Ultimately, solar powers up to 35 percent of Devil’s Thumb Ranch’s electrical needs.

“It’s a pretty sizeable amount of energy that we offset with the solar panels, for sure,” said Ryan Sole, director of facilities for the ranch. “They’re super effective, especially in this climate.”

In order to take advantage of the solar energy generated, Sole said the ranch also converted all of its outdoor lighting to use direct current (DC) electricity, which is the type of energy generated by the solar panels. Usually DC electricity is converted into alternating current (AC) electricity, which is more commonly used, but in the conversion energy is lost, Sole explained.

Sole said the solar panels have been successful because the ranch saves money on electricity and there is almost no upkeep cost, unless something is damaged. He added that the panels are durable, even lasting through hail and snow storms.

“The biggest thing we look at is it being a renewable energy source because there’s a lot of green initiatives out here,” he said. “We also don’t spend as much on an electricity bill. (…) The only disadvantage is the upfront cost.”

According to Mountain Parks Electric, 33 percent of its power supply is renewable and it hopes to continue growing that number. The electric cooperative has an agreement with a solar project to be built in Jackson County to power around 300 homes and is negotiating a similar agreement in Grand County.

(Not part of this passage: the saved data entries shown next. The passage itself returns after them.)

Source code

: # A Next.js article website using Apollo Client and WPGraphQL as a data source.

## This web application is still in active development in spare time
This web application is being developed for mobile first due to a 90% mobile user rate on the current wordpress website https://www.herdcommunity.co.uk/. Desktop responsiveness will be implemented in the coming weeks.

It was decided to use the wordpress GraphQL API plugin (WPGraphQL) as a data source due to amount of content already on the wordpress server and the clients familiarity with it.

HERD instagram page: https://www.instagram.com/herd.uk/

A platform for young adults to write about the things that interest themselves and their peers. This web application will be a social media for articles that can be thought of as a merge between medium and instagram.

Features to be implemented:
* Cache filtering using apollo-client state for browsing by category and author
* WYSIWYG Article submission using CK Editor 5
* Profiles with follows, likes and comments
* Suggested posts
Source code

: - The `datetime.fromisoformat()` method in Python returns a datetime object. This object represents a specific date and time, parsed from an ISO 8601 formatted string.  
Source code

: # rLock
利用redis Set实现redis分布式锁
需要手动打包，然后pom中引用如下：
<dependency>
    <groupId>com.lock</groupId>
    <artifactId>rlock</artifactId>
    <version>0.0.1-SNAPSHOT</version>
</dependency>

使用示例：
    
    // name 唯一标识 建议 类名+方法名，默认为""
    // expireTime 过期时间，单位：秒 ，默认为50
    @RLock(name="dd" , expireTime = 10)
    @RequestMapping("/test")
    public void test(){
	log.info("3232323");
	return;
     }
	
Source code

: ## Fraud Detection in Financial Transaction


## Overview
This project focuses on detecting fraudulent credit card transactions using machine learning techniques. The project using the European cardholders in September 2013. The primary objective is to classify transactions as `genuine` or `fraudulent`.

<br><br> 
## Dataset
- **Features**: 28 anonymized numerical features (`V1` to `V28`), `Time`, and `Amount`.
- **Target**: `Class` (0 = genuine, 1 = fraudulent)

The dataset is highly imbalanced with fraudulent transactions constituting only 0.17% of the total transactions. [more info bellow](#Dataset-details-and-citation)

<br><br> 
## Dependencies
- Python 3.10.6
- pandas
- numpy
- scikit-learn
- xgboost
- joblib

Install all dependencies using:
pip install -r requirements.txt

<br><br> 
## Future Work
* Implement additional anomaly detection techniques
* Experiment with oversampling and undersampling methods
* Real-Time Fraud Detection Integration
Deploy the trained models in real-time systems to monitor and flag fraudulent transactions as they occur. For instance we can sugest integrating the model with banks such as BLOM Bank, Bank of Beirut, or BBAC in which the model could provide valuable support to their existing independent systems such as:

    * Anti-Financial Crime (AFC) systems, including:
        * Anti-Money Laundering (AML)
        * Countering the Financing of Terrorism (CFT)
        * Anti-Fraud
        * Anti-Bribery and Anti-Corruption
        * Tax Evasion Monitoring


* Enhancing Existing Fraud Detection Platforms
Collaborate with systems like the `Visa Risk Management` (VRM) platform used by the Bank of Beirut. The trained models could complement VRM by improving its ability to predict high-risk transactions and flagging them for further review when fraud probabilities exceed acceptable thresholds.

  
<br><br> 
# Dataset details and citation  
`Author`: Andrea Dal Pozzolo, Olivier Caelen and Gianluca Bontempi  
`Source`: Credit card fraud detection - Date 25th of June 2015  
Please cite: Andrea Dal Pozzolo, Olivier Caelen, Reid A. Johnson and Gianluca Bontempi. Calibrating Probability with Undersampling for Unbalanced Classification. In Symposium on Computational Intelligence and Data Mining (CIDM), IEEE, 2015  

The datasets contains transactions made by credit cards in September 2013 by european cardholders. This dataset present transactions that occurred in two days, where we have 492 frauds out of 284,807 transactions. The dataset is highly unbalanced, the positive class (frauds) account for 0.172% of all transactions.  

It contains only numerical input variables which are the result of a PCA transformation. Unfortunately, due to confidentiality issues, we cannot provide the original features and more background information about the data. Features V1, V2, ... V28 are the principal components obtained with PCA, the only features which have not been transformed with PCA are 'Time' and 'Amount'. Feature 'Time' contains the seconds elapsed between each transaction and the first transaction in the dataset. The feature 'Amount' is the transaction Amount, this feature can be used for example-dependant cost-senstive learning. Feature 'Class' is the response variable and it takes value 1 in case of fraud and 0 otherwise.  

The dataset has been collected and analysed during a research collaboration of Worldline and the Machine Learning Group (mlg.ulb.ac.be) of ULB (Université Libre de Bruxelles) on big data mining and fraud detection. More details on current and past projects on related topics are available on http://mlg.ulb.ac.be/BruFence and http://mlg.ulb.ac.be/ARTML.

Mountain Parks Electric general manager Tom Sifers said the electric cooperative is trying to take advantage of opportunities to get power from local renewable projects to meet member desire for renewable energy.

It also offers members who install renewable energy systems rebates through its Green Power Program. In 2018, Mountain Parks Electric gave over $34,000 in rebates to members through this program.

“It is important to MPEI to be able to respond to the requests of our membership for local, renewable generation projects,” Sifers said.